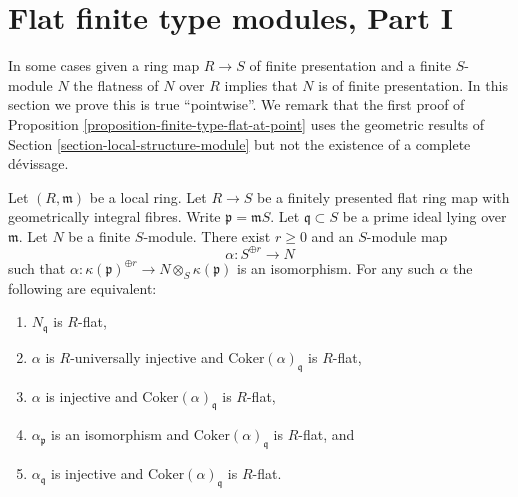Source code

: \section{Flat finite type modules, Part I}
\label{section-finite-type-flat-I}

\noindent
In some cases given a ring map $R \to S$ of finite presentation and
a finite $S$-module $N$ the flatness of $N$ over $R$ implies that $N$
is of finite presentation. In this section we prove this is true
``pointwise''. We remark that the first proof of
Proposition \ref{proposition-finite-type-flat-at-point}
uses the geometric results of
Section \ref{section-local-structure-module}
but not the existence of a complete d\'evissage.

\begin{lemma}
\label{lemma-induction-step}
Let $(R, \mathfrak m)$ be a local ring. Let $R \to S$ be a finitely presented
flat ring map with geometrically integral fibres. Write
$\mathfrak p = \mathfrak mS$. Let $\mathfrak q \subset S$ be a prime ideal
lying over $\mathfrak m$. Let $N$ be a finite $S$-module.
There exist $r \geq 0$ and an $S$-module map
$$
\alpha : S^{\oplus r} \longrightarrow N
$$
such that
$\alpha : \kappa(\mathfrak p)^{\oplus r} \to N \otimes_S \kappa(\mathfrak p)$
is an isomorphism. For any such $\alpha$ the following are equivalent:
\begin{enumerate}
\item $N_{\mathfrak q}$ is $R$-flat,
\item $\alpha$ is $R$-universally injective and
$\text{Coker}(\alpha)_{\mathfrak q}$ is $R$-flat,
\item $\alpha$ is injective and
$\text{Coker}(\alpha)_{\mathfrak q}$ is $R$-flat,
\item $\alpha_{\mathfrak p}$ is an isomorphism and
$\text{Coker}(\alpha)_{\mathfrak q}$ is $R$-flat, and
\item $\alpha_{\mathfrak q}$ is injective and
$\text{Coker}(\alpha)_{\mathfrak q}$ is $R$-flat.
\end{enumerate}
\end{lemma}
==============================
◆ Required work
Search the data for the string "such" and copy every line where it appears.

◆ Result of this task
such that
is an isomorphism. For any such $\alpha$ the following are equivalent:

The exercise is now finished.